:: SUPPLIED DATA

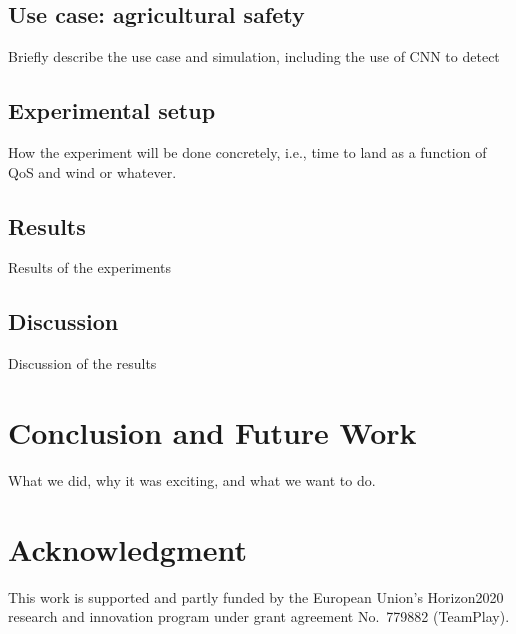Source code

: \documentclass[conference]{IEEEtran}
\begin{document}
\subsection{Use case: agricultural safety}

Briefly describe the use case and simulation, including the use of CNN
to detect

\subsection{Experimental setup}

How the experiment will be done concretely, i.e., time to land as a
function of QoS and wind or whatever.

\subsection{Results}

Results of the experiments

\subsection{Discussion}

Discussion of the results

\section{Conclusion and Future Work}
\label{sec:conclusion}

What we did, why it was exciting, and what we want to do.

\section*{Acknowledgment}

This work is supported and partly funded by the European Union’s Horizon2020 research and innovation program under grant agreement No.~779882 (TeamPlay).


 
\vspace{1ex}
\end{document}
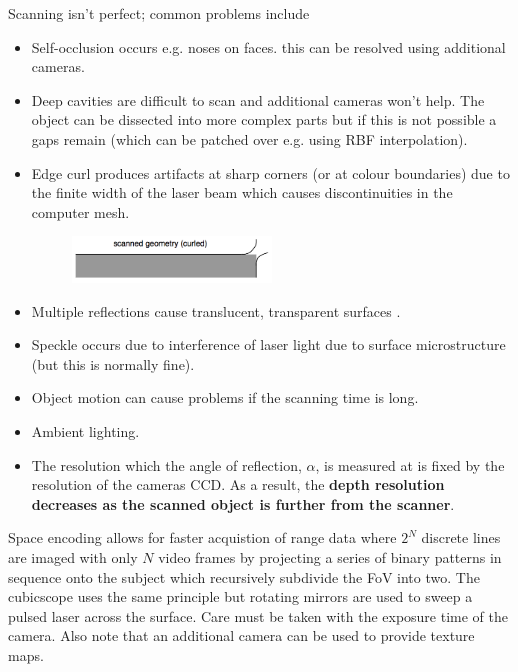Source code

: \documentclass[a4paper]{article}
\newcommand{\ix}[1]{%
  \leavevmode %
  \marginpar{\small\emph{#1}}%
}
\newcommand{\marfig}[2]{
  \marginpar{ \texttt{[image: \#1]} \centering \text{#2} }
}
\begin{document}
Scanning isn't perfect; common problems include\ix{Scanning Problems}
\begin{itemize}
	\item Self-occlusion occurs e.g. noses on faces. this can be resolved using additional cameras. 
	\item Deep cavities are difficult to scan and additional cameras won't help. The object can be dissected into more complex parts but if this is not possible a gaps remain (which can be patched over e.g. using RBF interpolation). 
	\item Edge curl produces artifacts at sharp corners (or at colour boundaries) due to the finite width of the laser beam which causes discontinuities in the computer mesh. \marfig{curl1}{}
	\begin{figure}[H]
		\centering
		\includegraphics[width=0.5\textwidth]{curl2}
	\end{figure}
	\item Multiple reflections cause translucent, transparent surfaces .
	\item Speckle occurs due to interference of laser light due to surface microstructure (but this is normally fine). 
	\item Object motion can cause problems if the scanning time is long. 
	\item Ambient lighting.
	\item The resolution which the angle of reflection, $\alpha$, is measured at is fixed by the resolution of the cameras CCD. As a result, the \textbf{depth resolution decreases as the scanned object is further from the scanner}.\marfig{lasdepres}{}
\end{itemize}

Space encoding allows for faster acquistion of range data where $2^N$ discrete lines are imaged with only $N$ video frames by projecting a series of binary patterns in sequence onto the subject which recursively subdivide the FoV into two. The cubicscope uses the same principle but rotating mirrors are used to sweep a pulsed laser across the surface. Care must be taken with the exposure time of the camera. Also note that an additional camera can be used to provide texture maps.  
\end{document}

::::

GOAL OF THE EXERCISE ▸
What you return must match each record exactly and contain no images.

SOLUTION TO THE EXERCISE ▸
Source code

: \documentclass[conference]{IEEEtran}
\begin{document}
\subsection{Use case: agricultural safety}

Briefly describe the use case and simulation, including the use of CNN
to detect

\subsection{Experimental setup}

How the experiment will be done concretely, i.e., time to land as a
function of QoS and wind or whatever.

\subsection{Results}

Results of the experiments

\subsection{Discussion}

Discussion of the results

\section{Conclusion and Future Work}
\label{sec:conclusion}

What we did, why it was exciting, and what we want to do.

\section*{Acknowledgment}

This work is supported and partly funded by the European Union’s Horizon2020 research and innovation program under grant agreement No.~779882 (TeamPlay).


 
\vspace{1ex}
\end{document}
Source code

: \documentclass[a4paper]{article}
\newcommand{\ix}[1]{%
  \leavevmode %
  \marginpar{\small\emph{#1}}%
}
\newcommand{\marfig}[2]{
  \marginpar{ \texttt{[image: \#1]} \centering \text{#2} }
}
\begin{document}
Scanning isn't perfect; common problems include\ix{Scanning Problems}
\begin{itemize}
	\item Self-occlusion occurs e.g. noses on faces. this can be resolved using additional cameras. 
	\item Deep cavities are difficult to scan and additional cameras won't help. The object can be dissected into more complex parts but if this is not possible a gaps remain (which can be patched over e.g. using RBF interpolation). 
	\item Edge curl produces artifacts at sharp corners (or at colour boundaries) due to the finite width of the laser beam which causes discontinuities in the computer mesh. \marfig{curl1}{}
	\begin{figure}[H]
		\centering
		\includegraphics[width=0.5\textwidth]{curl2}
	\end{figure}
	\item Multiple reflections cause translucent, transparent surfaces .
	\item Speckle occurs due to interference of laser light due to surface microstructure (but this is normally fine). 
	\item Object motion can cause problems if the scanning time is long. 
	\item Ambient lighting.
	\item The resolution which the angle of reflection, $\alpha$, is measured at is fixed by the resolution of the cameras CCD. As a result, the \textbf{depth resolution decreases as the scanned object is further from the scanner}.\marfig{lasdepres}{}
\end{itemize}

Space encoding allows for faster acquistion of range data where $2^N$ discrete lines are imaged with only $N$ video frames by projecting a series of binary patterns in sequence onto the subject which recursively subdivide the FoV into two. The cubicscope uses the same principle but rotating mirrors are used to sweep a pulsed laser across the surface. Care must be taken with the exposure time of the camera. Also note that an additional camera can be used to provide texture maps.  
\end{document}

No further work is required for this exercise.